BEGIN Recorded data
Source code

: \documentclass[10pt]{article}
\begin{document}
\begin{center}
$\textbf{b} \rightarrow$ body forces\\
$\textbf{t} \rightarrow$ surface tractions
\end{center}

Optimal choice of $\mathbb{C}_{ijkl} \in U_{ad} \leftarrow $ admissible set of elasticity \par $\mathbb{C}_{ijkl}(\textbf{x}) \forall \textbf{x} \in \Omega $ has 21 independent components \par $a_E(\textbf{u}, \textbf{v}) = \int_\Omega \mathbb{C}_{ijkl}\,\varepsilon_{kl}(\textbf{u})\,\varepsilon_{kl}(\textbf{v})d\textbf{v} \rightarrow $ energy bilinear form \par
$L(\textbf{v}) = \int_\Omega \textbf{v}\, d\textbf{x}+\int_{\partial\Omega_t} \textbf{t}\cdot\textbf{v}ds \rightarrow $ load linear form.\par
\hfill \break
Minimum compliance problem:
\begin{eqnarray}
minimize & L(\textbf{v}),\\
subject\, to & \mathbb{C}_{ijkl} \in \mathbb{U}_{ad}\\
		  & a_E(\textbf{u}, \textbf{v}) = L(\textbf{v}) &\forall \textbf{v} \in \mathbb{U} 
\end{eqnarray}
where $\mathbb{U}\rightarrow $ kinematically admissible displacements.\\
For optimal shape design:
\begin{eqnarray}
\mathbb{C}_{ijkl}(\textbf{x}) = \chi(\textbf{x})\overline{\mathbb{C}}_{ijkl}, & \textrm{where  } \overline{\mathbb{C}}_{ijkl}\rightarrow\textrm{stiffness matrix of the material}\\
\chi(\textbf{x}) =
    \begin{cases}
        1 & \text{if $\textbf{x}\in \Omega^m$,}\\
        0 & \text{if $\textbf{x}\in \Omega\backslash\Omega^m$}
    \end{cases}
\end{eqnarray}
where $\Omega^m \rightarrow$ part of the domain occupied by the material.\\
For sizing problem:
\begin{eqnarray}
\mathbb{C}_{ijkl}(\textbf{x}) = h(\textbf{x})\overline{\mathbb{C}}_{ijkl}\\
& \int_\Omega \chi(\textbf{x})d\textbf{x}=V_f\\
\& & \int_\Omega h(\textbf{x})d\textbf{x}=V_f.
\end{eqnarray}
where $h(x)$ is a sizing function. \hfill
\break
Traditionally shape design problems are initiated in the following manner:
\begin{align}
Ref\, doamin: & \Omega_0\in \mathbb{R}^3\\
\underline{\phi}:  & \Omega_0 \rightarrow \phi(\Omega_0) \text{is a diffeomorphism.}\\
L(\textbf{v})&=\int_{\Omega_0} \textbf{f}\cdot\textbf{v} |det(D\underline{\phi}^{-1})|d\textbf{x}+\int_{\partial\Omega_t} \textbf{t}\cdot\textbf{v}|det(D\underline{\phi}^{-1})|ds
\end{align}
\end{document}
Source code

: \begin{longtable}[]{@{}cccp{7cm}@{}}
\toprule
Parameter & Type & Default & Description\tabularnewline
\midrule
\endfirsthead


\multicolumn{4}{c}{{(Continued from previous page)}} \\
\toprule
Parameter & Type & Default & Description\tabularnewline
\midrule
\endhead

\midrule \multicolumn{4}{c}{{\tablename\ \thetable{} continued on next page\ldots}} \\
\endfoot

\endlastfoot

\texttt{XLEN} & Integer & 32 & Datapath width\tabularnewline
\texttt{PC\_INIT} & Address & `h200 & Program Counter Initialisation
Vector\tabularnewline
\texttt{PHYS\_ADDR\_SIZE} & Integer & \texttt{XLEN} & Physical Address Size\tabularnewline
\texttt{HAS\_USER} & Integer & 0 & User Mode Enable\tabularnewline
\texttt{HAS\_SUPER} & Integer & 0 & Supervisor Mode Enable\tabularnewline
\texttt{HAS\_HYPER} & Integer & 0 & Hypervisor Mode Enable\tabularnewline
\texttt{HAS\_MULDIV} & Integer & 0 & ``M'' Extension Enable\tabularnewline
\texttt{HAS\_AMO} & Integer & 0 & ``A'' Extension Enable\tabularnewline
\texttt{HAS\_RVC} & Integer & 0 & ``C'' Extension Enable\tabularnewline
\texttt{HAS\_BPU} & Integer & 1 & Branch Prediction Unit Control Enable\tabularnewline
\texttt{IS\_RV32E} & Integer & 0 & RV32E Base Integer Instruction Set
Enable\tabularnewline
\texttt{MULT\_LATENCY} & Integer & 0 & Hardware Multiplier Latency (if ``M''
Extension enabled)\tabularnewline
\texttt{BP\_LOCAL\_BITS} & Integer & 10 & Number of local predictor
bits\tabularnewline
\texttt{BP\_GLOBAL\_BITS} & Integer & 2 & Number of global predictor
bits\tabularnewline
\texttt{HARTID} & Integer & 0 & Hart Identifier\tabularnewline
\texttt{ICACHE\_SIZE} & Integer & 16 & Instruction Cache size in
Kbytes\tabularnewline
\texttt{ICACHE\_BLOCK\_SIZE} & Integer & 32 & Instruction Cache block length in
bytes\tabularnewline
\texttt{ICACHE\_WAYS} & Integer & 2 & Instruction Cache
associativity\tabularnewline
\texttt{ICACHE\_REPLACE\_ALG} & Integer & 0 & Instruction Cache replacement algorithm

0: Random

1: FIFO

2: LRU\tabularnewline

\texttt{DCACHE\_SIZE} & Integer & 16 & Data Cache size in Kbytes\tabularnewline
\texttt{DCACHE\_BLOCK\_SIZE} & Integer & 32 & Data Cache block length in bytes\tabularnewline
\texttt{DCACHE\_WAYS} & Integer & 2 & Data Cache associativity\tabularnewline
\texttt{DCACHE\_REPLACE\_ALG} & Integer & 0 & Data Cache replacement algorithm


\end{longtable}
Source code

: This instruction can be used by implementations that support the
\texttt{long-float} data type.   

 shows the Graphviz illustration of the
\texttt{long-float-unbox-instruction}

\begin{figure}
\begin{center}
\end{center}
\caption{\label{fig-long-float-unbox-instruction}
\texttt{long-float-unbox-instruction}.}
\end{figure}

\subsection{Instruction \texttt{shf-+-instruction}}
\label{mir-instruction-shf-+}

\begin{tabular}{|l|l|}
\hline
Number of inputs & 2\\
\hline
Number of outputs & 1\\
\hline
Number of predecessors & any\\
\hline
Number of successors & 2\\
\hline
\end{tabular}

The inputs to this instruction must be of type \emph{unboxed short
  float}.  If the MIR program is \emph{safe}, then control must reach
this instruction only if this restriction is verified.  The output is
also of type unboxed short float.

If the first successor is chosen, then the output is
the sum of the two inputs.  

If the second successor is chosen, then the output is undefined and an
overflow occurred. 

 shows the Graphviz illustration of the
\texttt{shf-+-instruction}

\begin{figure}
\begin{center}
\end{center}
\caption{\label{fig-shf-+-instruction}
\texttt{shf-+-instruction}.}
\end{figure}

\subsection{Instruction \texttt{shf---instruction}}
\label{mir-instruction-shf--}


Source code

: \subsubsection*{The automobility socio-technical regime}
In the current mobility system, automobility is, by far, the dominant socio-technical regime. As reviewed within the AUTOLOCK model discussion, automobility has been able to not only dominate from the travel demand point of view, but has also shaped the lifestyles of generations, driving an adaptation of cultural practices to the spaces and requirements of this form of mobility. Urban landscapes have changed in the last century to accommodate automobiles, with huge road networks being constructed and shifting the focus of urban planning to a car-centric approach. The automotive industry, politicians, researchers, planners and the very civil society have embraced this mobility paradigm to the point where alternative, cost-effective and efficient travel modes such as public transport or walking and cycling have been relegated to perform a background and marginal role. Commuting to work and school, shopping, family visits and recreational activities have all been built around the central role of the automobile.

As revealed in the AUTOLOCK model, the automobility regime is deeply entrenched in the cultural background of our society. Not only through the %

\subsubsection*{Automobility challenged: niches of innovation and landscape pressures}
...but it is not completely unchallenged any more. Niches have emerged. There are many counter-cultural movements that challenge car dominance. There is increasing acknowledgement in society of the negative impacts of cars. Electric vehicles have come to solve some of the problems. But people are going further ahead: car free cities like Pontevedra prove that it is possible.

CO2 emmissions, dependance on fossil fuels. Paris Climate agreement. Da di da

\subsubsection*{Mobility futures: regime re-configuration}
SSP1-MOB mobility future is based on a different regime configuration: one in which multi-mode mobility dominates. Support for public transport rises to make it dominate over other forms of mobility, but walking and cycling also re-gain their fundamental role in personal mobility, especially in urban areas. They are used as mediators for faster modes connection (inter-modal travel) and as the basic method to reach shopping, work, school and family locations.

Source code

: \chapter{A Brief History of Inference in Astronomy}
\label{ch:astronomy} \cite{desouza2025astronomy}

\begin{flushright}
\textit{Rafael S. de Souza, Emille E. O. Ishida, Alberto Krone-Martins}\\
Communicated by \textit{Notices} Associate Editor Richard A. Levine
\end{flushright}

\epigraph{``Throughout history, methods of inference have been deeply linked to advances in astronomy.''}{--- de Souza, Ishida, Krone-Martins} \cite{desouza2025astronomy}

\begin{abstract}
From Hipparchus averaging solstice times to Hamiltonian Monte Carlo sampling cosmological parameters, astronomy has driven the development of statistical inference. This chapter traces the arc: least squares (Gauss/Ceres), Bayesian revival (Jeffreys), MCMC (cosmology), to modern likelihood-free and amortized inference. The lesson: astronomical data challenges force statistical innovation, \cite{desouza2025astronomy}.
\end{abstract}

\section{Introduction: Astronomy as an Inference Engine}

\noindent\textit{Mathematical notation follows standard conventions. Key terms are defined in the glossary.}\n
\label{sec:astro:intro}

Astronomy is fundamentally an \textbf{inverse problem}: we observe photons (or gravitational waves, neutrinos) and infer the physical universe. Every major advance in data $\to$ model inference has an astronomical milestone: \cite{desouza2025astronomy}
END Recorded data
Return each full line of the entries that contains the word "block".

\texttt{ICACHE\_BLOCK\_SIZE} & Integer & 32 & Instruction Cache block length in
\texttt{DCACHE\_BLOCK\_SIZE} & Integer & 32 & Data Cache block length in bytes\tabularnewline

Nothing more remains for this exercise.